La tradizione architettonica dei recinti sacri dalla prima età del Bronzo alla media si perpetua nell'età del Ferro, caratterizzando il territorio della Sicilia centro-meridionale e trovando la più organica espressione nel centro sicano di Monte Polizzello nella media Valle del Platani, dove scavi recenti vanno portando alla luce una città indigena vissuta dall'8° al 5° secolo a.C., organizzata con un'acropoli sacra, un abitato di strutture circolari e quadrangolari, e una necropoli che si sviluppa lungo le balze rocciose della montagna.

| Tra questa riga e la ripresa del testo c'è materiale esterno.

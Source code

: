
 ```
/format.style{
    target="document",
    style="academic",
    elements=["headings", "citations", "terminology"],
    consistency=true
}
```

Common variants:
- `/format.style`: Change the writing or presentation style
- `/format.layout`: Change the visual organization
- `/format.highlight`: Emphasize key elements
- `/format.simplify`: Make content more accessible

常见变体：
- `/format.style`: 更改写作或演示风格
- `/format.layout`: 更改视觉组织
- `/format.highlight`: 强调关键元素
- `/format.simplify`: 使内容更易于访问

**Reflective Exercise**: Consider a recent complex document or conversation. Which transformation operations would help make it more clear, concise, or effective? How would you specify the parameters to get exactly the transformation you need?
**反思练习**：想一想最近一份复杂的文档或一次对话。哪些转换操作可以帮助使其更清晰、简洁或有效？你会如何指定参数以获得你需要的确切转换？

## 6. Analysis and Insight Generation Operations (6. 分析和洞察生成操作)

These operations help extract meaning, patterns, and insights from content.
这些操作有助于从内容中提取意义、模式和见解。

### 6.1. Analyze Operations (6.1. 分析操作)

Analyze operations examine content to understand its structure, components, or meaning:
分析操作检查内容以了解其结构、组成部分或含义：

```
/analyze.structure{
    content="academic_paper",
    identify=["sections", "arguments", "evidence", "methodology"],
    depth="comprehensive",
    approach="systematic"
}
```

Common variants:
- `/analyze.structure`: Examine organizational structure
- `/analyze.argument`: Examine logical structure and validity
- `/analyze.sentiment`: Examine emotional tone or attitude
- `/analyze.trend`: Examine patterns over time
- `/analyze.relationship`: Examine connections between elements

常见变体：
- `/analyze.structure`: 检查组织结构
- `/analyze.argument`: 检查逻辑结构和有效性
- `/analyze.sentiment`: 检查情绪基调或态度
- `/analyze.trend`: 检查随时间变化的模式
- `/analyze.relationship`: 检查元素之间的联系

Il problema di centri indigeni e del processo di ellenizzazione ha continuato, anche nei tempi recenti, a essere tema particolarmente curato nelle ricerche archeologiche dell'isola. Così a Monte Saraceno, nella valle inferiore del Salso, dove acropoli, abitato e necropoli testimoniano la rapida ellenizzazione del centro, già nel 7° secolo a.C., a opera prima dei Gelesi e quindi degli Akragantini, sotto la cui influenza la località rimane sino al 4° secolo a.C.; a Monte S. Mauro di Caltagirone, dove gli scavi hanno interessato il settore abitativo sul versante sud del Colle 3 e quello dell'acropoli dello stesso colle, confermando la cronologia dell'importante centro ellenizzato alla fine del 7° secolo a.C.; a Francavilla di Sicilia, dove da un santuario di età greca del 470-460 a.C. provengono numerosi pinakes fittili, vicini ai tipi locresi del santuario di Persefone; a Monte Casasia sugli Iblei, sede di un centro, la cui vasta necropoli è caratterizzata dalla presenza di vasi indigeni e di ceramiche d'importazione databili nel corso del 6° secolo a.C.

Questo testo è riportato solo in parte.